Le ministre ne s’est pas avancé sur un calendrier, alors que le pays avait présenté sa candidature la première fois en 1999. En 2016, le conseiller du ministre de l’époque, Jassem Ajaka, avait listé les nombreux obstacles entravant cette adhésion, notamment la mise à jour d’accords internationaux liés à la propriété intellectuelle ou encore la loi sur la concurrence déloyale qui doit notamment mettre fin à des situations de monopole. Ce dernier obstacle a été levé en février dernier, lorsque le Parlement a adopté la proposition de loi sur la concurrence au Liban, et en particulier son article 5 qui abolit les agences exclusives, même si elle contient certains garde-fous pour protéger les entreprises locales.

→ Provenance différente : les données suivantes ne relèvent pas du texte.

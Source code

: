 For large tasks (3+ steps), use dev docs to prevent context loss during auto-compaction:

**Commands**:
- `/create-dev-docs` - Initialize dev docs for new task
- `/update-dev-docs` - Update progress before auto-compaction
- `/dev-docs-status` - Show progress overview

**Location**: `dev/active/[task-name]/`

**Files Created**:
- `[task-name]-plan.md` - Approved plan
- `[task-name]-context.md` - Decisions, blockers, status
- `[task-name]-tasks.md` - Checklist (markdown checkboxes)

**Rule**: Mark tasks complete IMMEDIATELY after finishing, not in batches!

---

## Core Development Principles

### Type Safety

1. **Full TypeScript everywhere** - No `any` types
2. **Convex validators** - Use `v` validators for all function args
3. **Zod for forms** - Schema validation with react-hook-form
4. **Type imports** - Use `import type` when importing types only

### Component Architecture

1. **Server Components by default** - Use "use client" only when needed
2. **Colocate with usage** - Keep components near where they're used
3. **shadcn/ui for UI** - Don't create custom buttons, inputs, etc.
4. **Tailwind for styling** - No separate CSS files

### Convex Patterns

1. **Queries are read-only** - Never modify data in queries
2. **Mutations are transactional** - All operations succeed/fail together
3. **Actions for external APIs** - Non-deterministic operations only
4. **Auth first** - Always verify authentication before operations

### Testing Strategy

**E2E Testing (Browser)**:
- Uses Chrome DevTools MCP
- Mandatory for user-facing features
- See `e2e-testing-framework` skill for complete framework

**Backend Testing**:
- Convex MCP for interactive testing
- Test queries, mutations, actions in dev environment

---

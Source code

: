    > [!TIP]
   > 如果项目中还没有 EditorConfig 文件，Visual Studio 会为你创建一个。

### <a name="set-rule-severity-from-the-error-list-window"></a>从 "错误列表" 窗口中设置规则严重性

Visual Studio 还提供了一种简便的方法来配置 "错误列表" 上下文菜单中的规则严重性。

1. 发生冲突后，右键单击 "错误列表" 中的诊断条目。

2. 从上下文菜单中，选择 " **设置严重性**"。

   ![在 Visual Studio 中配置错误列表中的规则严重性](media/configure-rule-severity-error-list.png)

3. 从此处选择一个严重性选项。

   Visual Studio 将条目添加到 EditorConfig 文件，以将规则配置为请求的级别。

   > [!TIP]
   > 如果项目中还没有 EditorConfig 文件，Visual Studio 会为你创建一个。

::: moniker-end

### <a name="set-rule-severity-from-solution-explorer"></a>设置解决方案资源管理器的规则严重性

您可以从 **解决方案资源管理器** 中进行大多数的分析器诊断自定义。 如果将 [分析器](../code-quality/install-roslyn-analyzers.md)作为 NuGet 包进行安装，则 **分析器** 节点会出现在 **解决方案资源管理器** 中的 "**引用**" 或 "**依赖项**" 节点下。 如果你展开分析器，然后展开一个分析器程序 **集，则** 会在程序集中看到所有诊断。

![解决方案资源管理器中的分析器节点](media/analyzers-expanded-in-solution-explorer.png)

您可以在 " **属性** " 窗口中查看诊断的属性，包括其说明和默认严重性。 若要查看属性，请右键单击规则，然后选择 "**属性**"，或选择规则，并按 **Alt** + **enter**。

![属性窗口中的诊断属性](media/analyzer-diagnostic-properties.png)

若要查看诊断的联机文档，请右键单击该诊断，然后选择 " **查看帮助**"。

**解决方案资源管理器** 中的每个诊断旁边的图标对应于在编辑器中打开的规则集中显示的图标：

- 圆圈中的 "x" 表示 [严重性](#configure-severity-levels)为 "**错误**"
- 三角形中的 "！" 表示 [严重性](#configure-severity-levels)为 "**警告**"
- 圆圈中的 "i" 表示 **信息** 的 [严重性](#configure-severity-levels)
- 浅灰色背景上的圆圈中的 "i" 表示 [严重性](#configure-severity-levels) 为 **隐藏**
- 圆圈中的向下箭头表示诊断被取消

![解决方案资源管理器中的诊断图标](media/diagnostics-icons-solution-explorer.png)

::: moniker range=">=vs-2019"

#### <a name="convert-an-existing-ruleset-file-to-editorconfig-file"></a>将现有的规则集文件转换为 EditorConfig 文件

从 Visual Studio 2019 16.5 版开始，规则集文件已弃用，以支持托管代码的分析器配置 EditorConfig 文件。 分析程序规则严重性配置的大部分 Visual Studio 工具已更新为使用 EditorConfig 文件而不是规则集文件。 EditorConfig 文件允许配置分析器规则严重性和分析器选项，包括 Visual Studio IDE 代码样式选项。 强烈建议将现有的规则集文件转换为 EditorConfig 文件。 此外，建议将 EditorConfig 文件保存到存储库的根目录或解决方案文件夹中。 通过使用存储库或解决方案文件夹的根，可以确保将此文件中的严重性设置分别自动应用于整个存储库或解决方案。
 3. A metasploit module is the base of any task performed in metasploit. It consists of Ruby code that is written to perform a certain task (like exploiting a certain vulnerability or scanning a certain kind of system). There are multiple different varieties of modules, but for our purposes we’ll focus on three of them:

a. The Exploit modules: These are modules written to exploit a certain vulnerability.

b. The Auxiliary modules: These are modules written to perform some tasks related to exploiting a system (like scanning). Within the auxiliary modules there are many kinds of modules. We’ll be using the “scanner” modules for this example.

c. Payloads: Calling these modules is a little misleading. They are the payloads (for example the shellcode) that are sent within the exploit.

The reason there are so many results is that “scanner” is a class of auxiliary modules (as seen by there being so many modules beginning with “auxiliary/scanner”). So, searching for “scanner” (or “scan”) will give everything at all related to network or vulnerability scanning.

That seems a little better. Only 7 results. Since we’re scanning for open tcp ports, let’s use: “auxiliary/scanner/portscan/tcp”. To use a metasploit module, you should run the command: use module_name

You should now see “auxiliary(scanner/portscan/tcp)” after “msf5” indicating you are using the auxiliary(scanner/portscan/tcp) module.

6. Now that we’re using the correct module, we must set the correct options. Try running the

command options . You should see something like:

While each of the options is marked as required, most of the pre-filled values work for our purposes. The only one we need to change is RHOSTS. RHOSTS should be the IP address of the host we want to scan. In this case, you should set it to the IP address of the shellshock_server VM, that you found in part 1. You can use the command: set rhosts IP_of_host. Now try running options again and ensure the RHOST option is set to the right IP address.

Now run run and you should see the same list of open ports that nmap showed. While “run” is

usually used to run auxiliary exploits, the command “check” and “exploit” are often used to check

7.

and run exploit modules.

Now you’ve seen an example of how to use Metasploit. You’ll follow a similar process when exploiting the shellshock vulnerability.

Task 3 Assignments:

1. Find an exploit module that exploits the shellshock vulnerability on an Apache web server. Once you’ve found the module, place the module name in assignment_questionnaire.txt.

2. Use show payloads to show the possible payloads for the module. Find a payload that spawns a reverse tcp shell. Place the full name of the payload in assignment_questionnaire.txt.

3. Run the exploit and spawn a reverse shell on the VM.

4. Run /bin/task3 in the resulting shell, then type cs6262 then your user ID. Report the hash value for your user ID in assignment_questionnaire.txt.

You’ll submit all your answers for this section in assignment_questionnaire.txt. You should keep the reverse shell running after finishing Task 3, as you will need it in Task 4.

Dimanche, Amine Salam avait rencontré son homologue turc, Mehmet Mus, à Genève pour discuter « du commerce bilatéral, des investissements et des contrats », selon le compte Twitter du haut responsable turc.
Depuis dimanche se tient la première réunion ministérielle de l’OMC avec l’espoir fragile que les 164 États membres se mettent d’accord sur la pêche, les brevets des vaccins anti-Covid ou une stratégie pour éviter une crise alimentaire mondiale, mais les divergences restent importantes.